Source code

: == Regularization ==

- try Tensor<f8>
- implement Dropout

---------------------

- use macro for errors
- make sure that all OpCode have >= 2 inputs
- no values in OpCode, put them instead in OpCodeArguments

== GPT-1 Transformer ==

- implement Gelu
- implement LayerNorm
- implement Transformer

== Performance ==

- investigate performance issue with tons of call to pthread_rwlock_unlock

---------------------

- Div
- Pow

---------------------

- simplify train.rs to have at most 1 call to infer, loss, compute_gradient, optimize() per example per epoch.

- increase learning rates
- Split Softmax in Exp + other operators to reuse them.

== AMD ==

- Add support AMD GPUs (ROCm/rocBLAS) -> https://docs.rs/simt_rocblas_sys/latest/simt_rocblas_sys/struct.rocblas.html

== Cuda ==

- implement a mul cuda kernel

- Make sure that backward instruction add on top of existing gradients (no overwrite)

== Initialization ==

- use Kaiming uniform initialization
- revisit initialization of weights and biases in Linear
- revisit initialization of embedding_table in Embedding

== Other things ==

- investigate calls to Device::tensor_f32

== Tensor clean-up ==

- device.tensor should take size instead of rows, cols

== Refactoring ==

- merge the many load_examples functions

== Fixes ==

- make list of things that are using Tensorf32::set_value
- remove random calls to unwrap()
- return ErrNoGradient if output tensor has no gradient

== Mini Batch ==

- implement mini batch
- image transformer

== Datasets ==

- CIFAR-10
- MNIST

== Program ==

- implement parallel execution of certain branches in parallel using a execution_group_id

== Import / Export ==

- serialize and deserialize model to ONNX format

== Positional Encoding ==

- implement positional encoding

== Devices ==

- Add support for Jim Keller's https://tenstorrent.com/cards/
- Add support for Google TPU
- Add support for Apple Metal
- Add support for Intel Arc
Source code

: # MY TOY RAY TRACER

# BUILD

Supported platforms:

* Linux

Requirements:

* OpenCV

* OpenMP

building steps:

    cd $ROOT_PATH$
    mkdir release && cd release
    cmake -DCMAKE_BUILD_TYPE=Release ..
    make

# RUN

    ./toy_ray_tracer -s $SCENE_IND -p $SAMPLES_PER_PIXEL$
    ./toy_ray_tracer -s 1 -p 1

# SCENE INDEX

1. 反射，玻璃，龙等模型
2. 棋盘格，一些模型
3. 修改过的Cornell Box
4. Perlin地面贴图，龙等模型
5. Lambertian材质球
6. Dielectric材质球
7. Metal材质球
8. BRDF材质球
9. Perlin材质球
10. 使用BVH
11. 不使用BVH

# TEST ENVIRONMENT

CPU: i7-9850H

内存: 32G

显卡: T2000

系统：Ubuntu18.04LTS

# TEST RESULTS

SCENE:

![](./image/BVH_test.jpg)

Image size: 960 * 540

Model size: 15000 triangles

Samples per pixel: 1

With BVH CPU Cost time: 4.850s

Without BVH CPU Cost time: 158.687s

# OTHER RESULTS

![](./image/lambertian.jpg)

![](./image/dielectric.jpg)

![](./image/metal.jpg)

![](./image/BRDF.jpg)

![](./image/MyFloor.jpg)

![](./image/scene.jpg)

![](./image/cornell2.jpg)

§ **ACTION ITEM**: From the line containing "Model size: 15000 triangles" down to the end of the listing above, return each line exactly as it appears and nothing more.

§ **EXERCISE RESPONSE**:
Model size: 15000 triangles

Samples per pixel: 1

With BVH CPU Cost time: 4.850s

Without BVH CPU Cost time: 158.687s

# OTHER RESULTS

![](./image/lambertian.jpg)

![](./image/dielectric.jpg)

![](./image/metal.jpg)

![](./image/BRDF.jpg)

![](./image/MyFloor.jpg)

![](./image/scene.jpg)

![](./image/cornell2.jpg)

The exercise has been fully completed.